HUNGERFORD & TERRY, INC., A DELAWARE CORPORATION, PLAINTIFF-APPELLANT,
v.
WATERLINK SEPARATIONS, INC., A WHOLLY OWNED SUBSIDIARY OF WATERLINK, INC., AND WATERLINK, INC., A WHOLLY OWNED SUBSIDIARY OF PARKSON CORPORATION, DEFENDANTS,
AND PARKSON CORPORATION, A SUBSIDIARY OF ALEX JOHNSON, INC., JOINTLY, SEVERALLY AND IN THE ALTERNATIVE, DEFENDANT-RESPONDENT.



On appeal from the Superior Court of New Jersey, Law Division, Gloucester County, L-2135-05.

Per curiam.

NOT FOR PUBLICATION WITHOUT THE APPROVAL OF THE APPELLATE DIVISION

Submitted March 19, 2007

Before Judges Lintner, S.L. Reisner and Seltzer.

Plaintiff, Hungerford & Terry, Inc., appeals from an April 12, 2006, summary judgment dismissing its complaint that alleged breaches of contract and warranty against defendant, Parkson Corporation.*fn1 We affirm.

The facts presented to the motion judge were essentially uncontradicted, the parties disputing only whether those facts could permit a reasonable factfinder to conclude that defendant had made express warranties respecting its water filtration system. The record submitted to the motion judge reveals that plaintiff is a Delaware corporation manufacturing water treatment equipment. Black & Veatch Zachary Power Partners (BVZ) contracted with plaintiff to provide a water treatment system for Sequin, Texas. The treatment system, necessary for use in conjunction with a power plant, was intended to "purify gray water," or secondarily treated waste water, from the city's water supply. The contract specifications called for a continuous sand filtration system to reduce phosphates suspended in the water to a specified level. Because the primary issue before the judge was whether the communications of defendant rise to the level of an express warranty, we recount the evidence of those communications in some detail.

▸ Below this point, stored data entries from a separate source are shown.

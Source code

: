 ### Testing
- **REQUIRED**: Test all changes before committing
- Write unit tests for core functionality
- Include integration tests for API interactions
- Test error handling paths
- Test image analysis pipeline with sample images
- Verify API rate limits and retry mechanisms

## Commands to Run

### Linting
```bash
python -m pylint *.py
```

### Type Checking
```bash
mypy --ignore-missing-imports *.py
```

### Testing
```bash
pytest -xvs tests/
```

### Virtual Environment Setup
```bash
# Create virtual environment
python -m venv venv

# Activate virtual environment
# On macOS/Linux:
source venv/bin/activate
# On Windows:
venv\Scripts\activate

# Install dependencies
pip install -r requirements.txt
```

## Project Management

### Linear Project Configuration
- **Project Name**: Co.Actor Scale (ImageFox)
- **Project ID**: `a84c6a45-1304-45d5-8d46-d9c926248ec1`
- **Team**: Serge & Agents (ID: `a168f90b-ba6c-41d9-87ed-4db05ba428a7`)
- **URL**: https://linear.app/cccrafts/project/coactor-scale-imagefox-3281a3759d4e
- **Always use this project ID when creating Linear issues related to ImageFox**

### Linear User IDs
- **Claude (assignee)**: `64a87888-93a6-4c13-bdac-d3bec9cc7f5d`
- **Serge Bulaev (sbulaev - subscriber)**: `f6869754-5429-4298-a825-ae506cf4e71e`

On March 29, 2000, Harold L. Aronovitch, plaintiff's Vice President and Technical Director, inquired of defendant concerning defendant's filtration systems. He provided defendant with a suggested profile of gray water, with flow-rate data, and the expected specification of the water after treatment. Patrick Herrick, defendant's industrial sales manager, authored an April 3, 2000, letter enclosing information on sand filters. The letter included this statement: "Without having feed [total suspended solids] information, it is difficult to estimate what the filter performance will be." The parties continued to communicate and, on April 13, 2000, Herrick faxed to Aronovitch a confirmation of a telephone message. The fax contained the statement: "[W]e are confident that the SuperSand(r) filter can reduce phosphate, as PO4, from 30 mg/l*fn2 to 3 mg/l or less." The comment was qualified immediately: "This is based on the phosphate, as PO4, being capable of effective flocculation. This needs to be determined either by bench testing or on site pilot testing."

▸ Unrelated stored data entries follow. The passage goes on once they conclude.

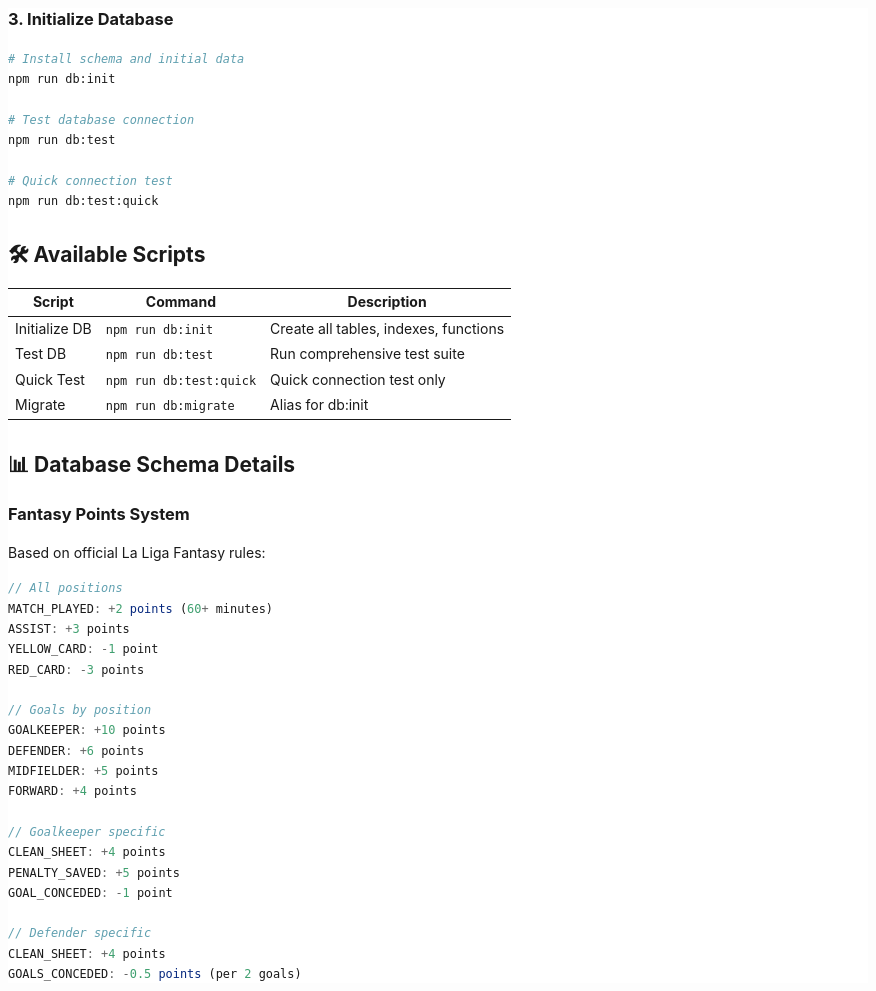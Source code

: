 ### 3. Initialize Database

```bash
# Install schema and initial data
npm run db:init

# Test database connection
npm run db:test

# Quick connection test
npm run db:test:quick
```

## 🛠️ Available Scripts

| Script | Command | Description |
|--------|---------|-------------|
| Initialize DB | `npm run db:init` | Create all tables, indexes, functions |
| Test DB | `npm run db:test` | Run comprehensive test suite |
| Quick Test | `npm run db:test:quick` | Quick connection test only |
| Migrate | `npm run db:migrate` | Alias for db:init |

## 📊 Database Schema Details

### Fantasy Points System

Based on official La Liga Fantasy rules:

```javascript
// All positions
MATCH_PLAYED: +2 points (60+ minutes)
ASSIST: +3 points
YELLOW_CARD: -1 point
RED_CARD: -3 points

// Goals by position
GOALKEEPER: +10 points
DEFENDER: +6 points
MIDFIELDER: +5 points
FORWARD: +4 points

// Goalkeeper specific
CLEAN_SHEET: +4 points
PENALTY_SAVED: +5 points
GOAL_CONCEDED: -1 point

// Defender specific
CLEAN_SHEET: +4 points
GOALS_CONCEDED: -0.5 points (per 2 goals)
```
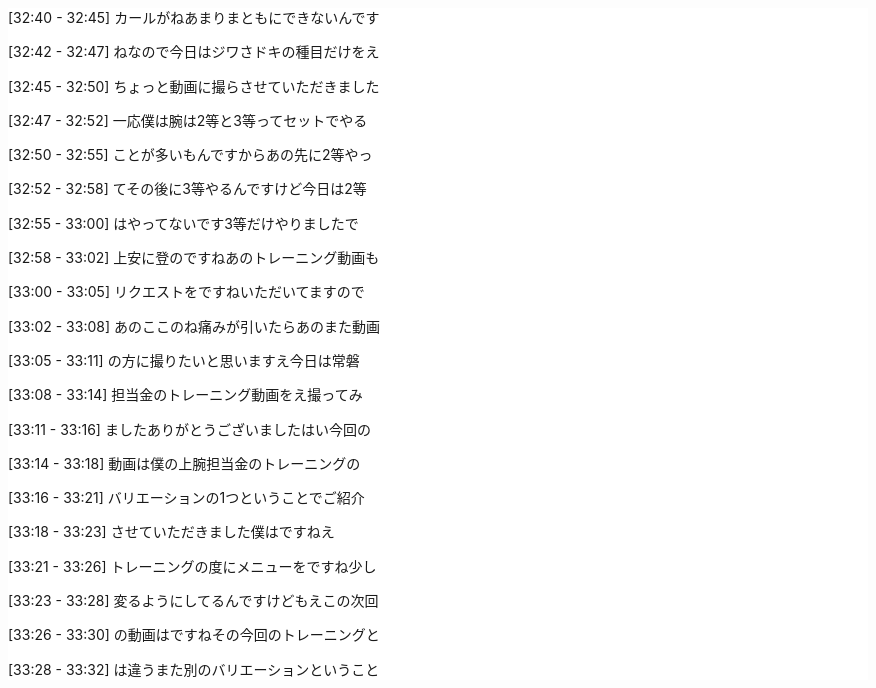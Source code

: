 [32:40 - 32:45]
カールがねあまりまともにできないんです

[32:42 - 32:47]
ねなので今日はジワさドキの種目だけをえ

[32:45 - 32:50]
ちょっと動画に撮らさせていただきました

[32:47 - 32:52]
一応僕は腕は2等と3等ってセットでやる

[32:50 - 32:55]
ことが多いもんですからあの先に2等やっ

[32:52 - 32:58]
てその後に3等やるんですけど今日は2等

[32:55 - 33:00]
はやってないです3等だけやりましたで

[32:58 - 33:02]
上安に登のですねあのトレーニング動画も

[33:00 - 33:05]
リクエストをですねいただいてますので

[33:02 - 33:08]
あのここのね痛みが引いたらあのまた動画

[33:05 - 33:11]
の方に撮りたいと思いますえ今日は常磐

[33:08 - 33:14]
担当金のトレーニング動画をえ撮ってみ

[33:11 - 33:16]
ましたありがとうございましたはい今回の

[33:14 - 33:18]
動画は僕の上腕担当金のトレーニングの

[33:16 - 33:21]
バリエーションの1つということでご紹介

[33:18 - 33:23]
させていただきました僕はですねえ

[33:21 - 33:26]
トレーニングの度にメニューをですね少し

[33:23 - 33:28]
変るようにしてるんですけどもえこの次回

[33:26 - 33:30]
の動画はですねその今回のトレーニングと

[33:28 - 33:32]
は違うまた別のバリエーションということ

On September 7, 2000, Herrick provided plaintiff with a proposal calling for the use of eight filters, which he suggested might be reduced to six. The cover letter, however, cautioned: "We have a concern with the level of phosphate (PO4) in the filter feed water. Our primary concern is that the volume of coagulant required to precipitate the phosphate will generate a solids volume which will overload the filters." He explained that the design was based "on a maximum feed of 10 mg/l of phosphate (PO4)."*fn3

On September 20, 2000, Herrick faxed to plaintiff a response to questions apparently made telephonically and indicated "our proposed system will reduce the phosphate (PO4) level from 30 mg/l down to 10 mg/l," but warned that "[t]his statement is based on the assumption that the required amount of phosphate (PO4) can be made insoluable by precipitation with a coagulant." On September 21, 2000, Herrick provided plaintiff with a proposal for the sale of six filters, specifying filter material, filter media, and other information, but making no reference to the performance of the filters.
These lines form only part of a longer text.